A Special Limited Partnership, or SLP, is a type of partnership that requires at least one general partner (GP) and limited partner (LP).
What is Special Limited Partnership?
Since it lacks a legal identity, the special limited partnership is a unique sort of partnership that is unique from others.
Its benefits stem from its transparency as well as from its flexibility and simplicity. Foreign investors in Luxembourg favor this type of partnership above others.
The SLP is made up of one or more limited partners and at least one general partner. The partner can also simultaneously hold the positions of GP and LP. The responsibility of the LP is restrained to the amount of their contributed participation interest, but the GP is jointly liable for any commitments made by the enterprise on their own assets and property. Any obligation assumed by the SLP in connection with its incorporation, ongoing operations, or liquidation shall be regarded in this regard as a promise by the SLP.
A GP might but is not obliged to act as a manager of the SLP. Instead, an LP can act as manager, director, or agent of a manager of the SLP. In addition, the management of the SLP can be delegated by the GPs to an alternative investment fund manager.
How can investing through an SLP benefit you?

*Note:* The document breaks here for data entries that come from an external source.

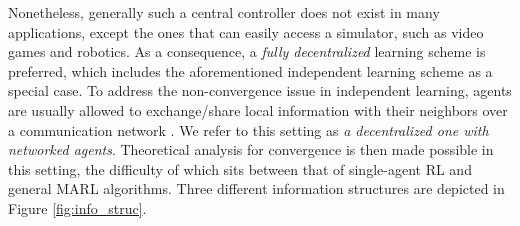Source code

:Nonetheless, generally such a central controller does not exist in many applications, except the ones that can easily access a  simulator, such as  video games and robotics. As a consequence, a  \emph{fully decentralized} learning scheme is preferred, which includes the aforementioned independent learning scheme as a special case. To address the non-convergence issue in  independent learning, agents are usually allowed to exchange/share local information with their neighbors over a  communication network  \cite{kar2013cal,macua2015distributed,macua2017diff,zhang2018fully,zhang18cdc,zhang2018finite,lee2018primal,wai2018multi,doan2019finitea,doan2019finiteb,suttle2019multi,lin2019communication}. We refer to this setting as \emph{a decentralized one  with networked agents}. 
Theoretical analysis for convergence is then made possible in this setting, the difficulty of which sits between that of single-agent RL and general MARL algorithms. 
Three different information structures are depicted  in Figure \ref{fig:info_struc}.  



%
%
%
%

Investors who wish to make and enjoy profits in Luxembourg carefully weigh the advantages that this type of organization offers. Some benefits of a special limited partnership are listed below:
- The special limited partnership is far less expensive than other investment vehicles on the market.
- As a result of its lack of legal personality, an SLP in Luxembourg can be flexible to some extent.
- Another significant benefit associated with special limited partnerships is confidentiality. The limited partners’ identities are kept a secret.
Also, creating an SLP is not complicated in Luxembourg, so operations can get started rather quickly.
How to invest through an SLP?
Shares of ownership make up the capital of an SLP. However, there is no minimum capital requirement.
Nonetheless, the quantity of the share capital or the value of the payments made by each GP or LP must be specified in the partnership agreement.
Risks and advantages
In summary, the advantages of such a structure are:
- it takes only a few weeks to set it up;
- no regulatory authorization in advance is required;
- the number of investors is not limited.
While LPs are only allowed a small amount of management participation, GPs have unrestricted personal liability. The ownership may be more challenging to hand over than with other corporations, which is another drawback.